牙缺失是人類的常見病、多發病，嚴重影響患者的生活質量。利用組織工程技術實現有生物活性的牙再生可以改善現有修複方法的不足，其中明確牙發育調控機制是關鍵。以往的研究表明以Notch為中心的信號通路的相關基因對牙發育起著重要的調控，然而這些基因甲基化對牙發育的調控未見研究報導。本課題組前期研究發現Notch信號通路相關基因的甲基化狀態可能與牙齒髮育異常密切相關，我們推測胚胎髮育中的Notch通路相關基因的高甲基化狀態會影響牙源性上皮細胞的表型，進而損害其發育成牙胚的能力。因此本課題組擬採用sgRNA-Cas9-Dnmt3a-3l重組蛋白表達質粒對牙源性上皮細胞的多個Notch通路相關分子進行靶向甲基化，從細胞表型、細胞相互作用、組織器官發育等多個層面觀察靶細胞成牙能力的變化。從DNA甲基化的層面上探索Notch通路對牙源性上皮細胞的影響及調控作用，力求為牙發育的表觀遺傳學研究提供科學的實驗依據。

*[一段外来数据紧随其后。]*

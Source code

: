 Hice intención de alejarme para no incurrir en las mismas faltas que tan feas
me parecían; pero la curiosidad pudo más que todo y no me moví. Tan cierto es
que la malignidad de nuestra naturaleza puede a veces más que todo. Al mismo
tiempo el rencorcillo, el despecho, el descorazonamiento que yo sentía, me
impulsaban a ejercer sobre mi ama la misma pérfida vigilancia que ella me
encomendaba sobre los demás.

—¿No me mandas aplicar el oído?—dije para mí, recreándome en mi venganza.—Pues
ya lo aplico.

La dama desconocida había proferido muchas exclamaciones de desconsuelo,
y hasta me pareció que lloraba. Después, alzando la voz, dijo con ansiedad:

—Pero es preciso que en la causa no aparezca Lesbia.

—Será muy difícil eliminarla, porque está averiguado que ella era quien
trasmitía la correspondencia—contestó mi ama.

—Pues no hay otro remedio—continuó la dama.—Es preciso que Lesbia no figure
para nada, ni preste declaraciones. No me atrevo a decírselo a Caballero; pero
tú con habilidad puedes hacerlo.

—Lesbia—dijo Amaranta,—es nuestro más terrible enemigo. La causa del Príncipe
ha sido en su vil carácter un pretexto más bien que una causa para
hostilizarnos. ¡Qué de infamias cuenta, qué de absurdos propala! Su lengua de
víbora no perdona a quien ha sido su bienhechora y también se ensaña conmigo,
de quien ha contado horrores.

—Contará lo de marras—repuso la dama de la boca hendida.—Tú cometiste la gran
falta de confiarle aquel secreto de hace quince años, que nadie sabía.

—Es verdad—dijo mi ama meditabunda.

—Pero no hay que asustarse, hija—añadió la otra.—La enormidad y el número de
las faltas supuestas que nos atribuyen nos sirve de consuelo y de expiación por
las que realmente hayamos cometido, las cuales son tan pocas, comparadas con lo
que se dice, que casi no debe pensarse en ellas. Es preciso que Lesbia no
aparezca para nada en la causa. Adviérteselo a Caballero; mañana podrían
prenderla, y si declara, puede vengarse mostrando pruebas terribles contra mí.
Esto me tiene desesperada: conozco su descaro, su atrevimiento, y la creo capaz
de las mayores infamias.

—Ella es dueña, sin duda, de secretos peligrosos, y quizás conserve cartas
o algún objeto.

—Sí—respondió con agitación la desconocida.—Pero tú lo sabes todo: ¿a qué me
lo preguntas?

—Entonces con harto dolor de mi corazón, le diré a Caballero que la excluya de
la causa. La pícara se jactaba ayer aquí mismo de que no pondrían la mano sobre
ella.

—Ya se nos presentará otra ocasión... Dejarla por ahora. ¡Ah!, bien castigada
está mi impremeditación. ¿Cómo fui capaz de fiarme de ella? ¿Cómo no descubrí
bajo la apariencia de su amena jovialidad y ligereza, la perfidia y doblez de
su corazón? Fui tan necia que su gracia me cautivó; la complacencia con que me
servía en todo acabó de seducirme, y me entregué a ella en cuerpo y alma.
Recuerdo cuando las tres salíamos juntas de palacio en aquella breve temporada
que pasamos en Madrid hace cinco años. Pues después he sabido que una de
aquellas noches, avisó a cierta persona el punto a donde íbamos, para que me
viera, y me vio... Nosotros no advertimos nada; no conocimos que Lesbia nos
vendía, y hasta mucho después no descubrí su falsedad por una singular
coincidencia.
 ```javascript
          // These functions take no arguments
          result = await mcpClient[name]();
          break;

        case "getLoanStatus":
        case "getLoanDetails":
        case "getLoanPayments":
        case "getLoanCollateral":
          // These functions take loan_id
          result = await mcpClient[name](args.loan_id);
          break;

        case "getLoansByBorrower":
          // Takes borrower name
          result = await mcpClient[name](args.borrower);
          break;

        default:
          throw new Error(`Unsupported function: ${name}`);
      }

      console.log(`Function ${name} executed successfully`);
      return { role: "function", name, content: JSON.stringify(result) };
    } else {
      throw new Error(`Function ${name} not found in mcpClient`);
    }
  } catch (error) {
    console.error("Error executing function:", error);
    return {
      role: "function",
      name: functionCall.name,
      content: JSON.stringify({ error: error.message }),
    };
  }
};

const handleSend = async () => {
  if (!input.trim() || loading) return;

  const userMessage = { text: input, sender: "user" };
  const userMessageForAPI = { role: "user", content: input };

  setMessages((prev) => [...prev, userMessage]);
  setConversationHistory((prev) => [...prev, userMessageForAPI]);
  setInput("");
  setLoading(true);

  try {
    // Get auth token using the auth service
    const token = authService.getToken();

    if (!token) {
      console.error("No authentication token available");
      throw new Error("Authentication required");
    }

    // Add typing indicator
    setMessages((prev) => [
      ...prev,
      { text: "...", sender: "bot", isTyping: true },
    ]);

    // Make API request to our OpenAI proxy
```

牙缺失是人類的常見病、多發病，嚴重影響患者的生活質量。以往的研究表明以Notch為中心的信號通路的相關基因對牙發育起著重要的調控，本課題組前期研究也發現Notch信號通路相關基因的甲基化狀態可能與牙齒髮育異常密切相關，我們推測胚胎髮育中的Notch通路相關基因的高甲基化狀態會影響牙源性上皮細胞的表型，進而損害其發育成牙胚的能力。為了研究DNA甲基化對特定基因表達的影響，我們擬採用sgRNA-Cas9-Dnmt3a-3l重組蛋白表達質粒對牙源性上皮細胞的多個Notch通路相關分子進行靶向甲基化，從細胞表型、細胞相互作用、組織器官發育等多個層面觀察靶細胞成牙能力的變化。在本研究周期內，我們構建了含特定啟動子區段的，表達紅色螢光的靶細胞，先後嘗試了使用質粒、慢病毒、腺病毒為載體的轉染體系。研究結果表明質粒共轉染法和慢病毒+腺病毒轉染法細胞毒性過大。應使用先慢病毒轉染dCas9-dnmt3ac片段，篩選出陽性克隆後再轉染sgRNA的方法來進行基因的甲基化。目前的系統中，基因靶向甲基化對目的基因的抑制效果很低，與臨床觀察的結果不符，其原因可能與哺乳動物體內，甲基化的DNA區域較易被MeCP2這樣的DNA結合蛋白所識別，並募集組蛋白脫乙醯化酶和組蛋白甲基化酶有關。後繼的研究將1.針對以往的體外研究樣本做進一步的驗證，確認DNA甲基化區域是否同時存在組蛋白脫乙醯化和組蛋白甲基化的現象。2.尋找體外研究中模擬組蛋白脫乙醯化和組蛋白甲基化的方法。